Cuando nos conocimos la atracción sexual fue brutal, conectamos bien a nivel de intereses y gustos, pero ambos sabíamos que aquella relación estaba motivada por el sexo.

Compartir cama con él era el oasis del deseo. Nos lo pasamos muy bien entre las cuatro esquinas del colchón y no había tabúes entre nosotros, ya que la comunicación era muy buena. Él siempre se sorprendía de lo abierta que yo estaba a probar cosas nuevas y cómo disfrutaba en el proceso.

Entre jadeos y gemidos me decía lo mucho que le gustaba el sexo anal, tanto si me lo daba él cómo si lo recibía de mi parte en el papel de dominatrix. La verdad sea dicha, él también me ponía cómo una moto y siempre me dejaba más que satisfecha.

 

Cuando no podíamos vernos, nuestro WhatsApp se llenaba con fuegotes y fotos sexting de lo más atrevidas. Tampoco faltaban vídeos caseros de nuestros encuentros, era algo que nos ponía muy cachondos, aunque no tanto cómo grabarlos. ¡Bendito móvil con calidad de imagen! Hacíamos nuestro corto en cualquier rincón. Lo que más me gustaba de nuestro sexo a distancia era hacer video llamadas para ver como el otro se masturbaba por todo lo que habíamos hablado. Todavía se me mojan las bragas al recordarlo.

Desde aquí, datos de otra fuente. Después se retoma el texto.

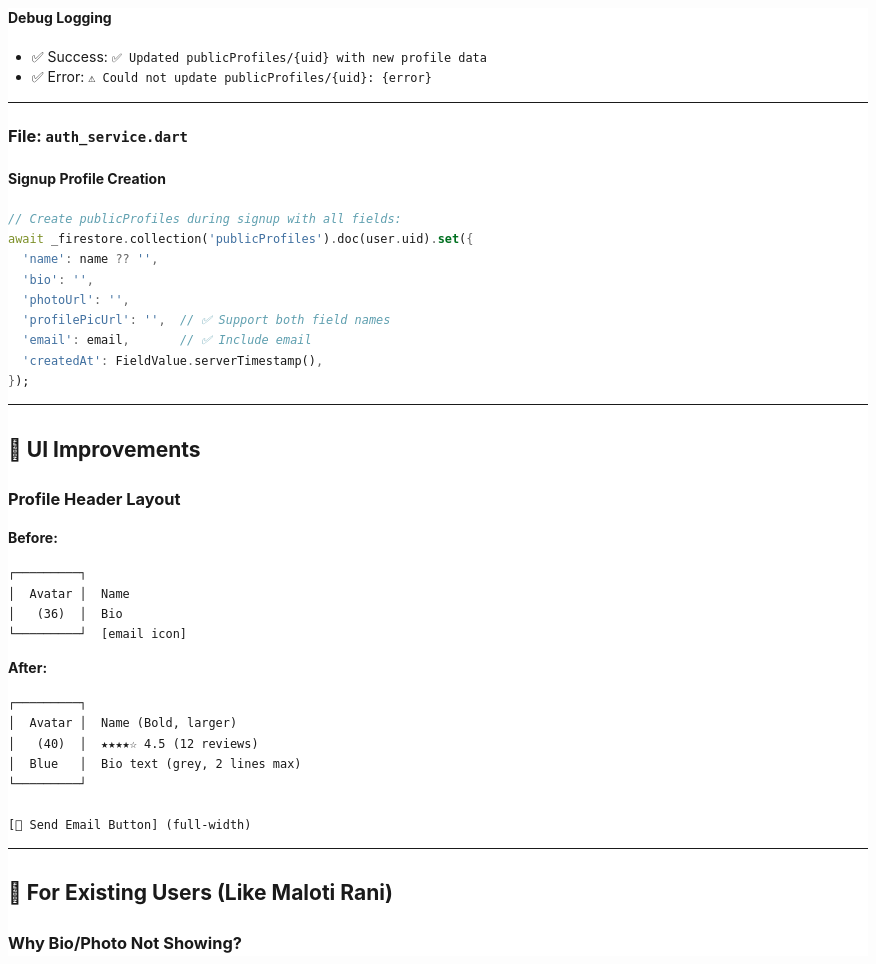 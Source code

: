 #### **Debug Logging**
- ✅ Success: `✅ Updated publicProfiles/{uid} with new profile data`
- ✅ Error: `⚠️ Could not update publicProfiles/{uid}: {error}`

---

### File: `auth_service.dart`

#### **Signup Profile Creation**
```dart
// Create publicProfiles during signup with all fields:
await _firestore.collection('publicProfiles').doc(user.uid).set({
  'name': name ?? '',
  'bio': '',
  'photoUrl': '',
  'profilePicUrl': '',  // ✅ Support both field names
  'email': email,       // ✅ Include email
  'createdAt': FieldValue.serverTimestamp(),
});
```

---

## 🎨 UI Improvements

### Profile Header Layout

**Before:**
```
┌─────────┐
│  Avatar │  Name
│   (36)  │  Bio
└─────────┘  [email icon]
```

**After:**
```
┌─────────┐
│  Avatar │  Name (Bold, larger)
│   (40)  │  ★★★★☆ 4.5 (12 reviews)
│  Blue   │  Bio text (grey, 2 lines max)
└─────────┘

[📧 Send Email Button] (full-width)
```

---

## 📱 For Existing Users (Like Maloti Rani)

### Why Bio/Photo Not Showing?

Llegó un punto en el que la relación se volvió tan adictiva para ambos que hacíamos todo lo posible para estar juntos. Y progresivamente fui notando que, aunque el sexo era el pilar fundamental en nuestra relación, cada vez salíamos más o hacíamos otras actividades más allá del plano sexual.

Al principio fui cautelosa, pero no podía engañarme con lo que veía, teníamos una relación de pareja al uso, de salir de cervezas, fiestas o al cine. Y cuando nos quedamos en casa, además de sexo había tiempo para cenar y ver algún capítulo de serie, cosa que antes era impensable pues solo contemplábamos una sesión intensa de sexo seguida de una excitante ducha para después separarnos. Fue una etapa en la que pude conocerlo en profundidad, sus gustos, sus pensamientos y personalidad. Encajaban en mi forma de entender la vida y empezaban a aflorar sentimientos por mi parte.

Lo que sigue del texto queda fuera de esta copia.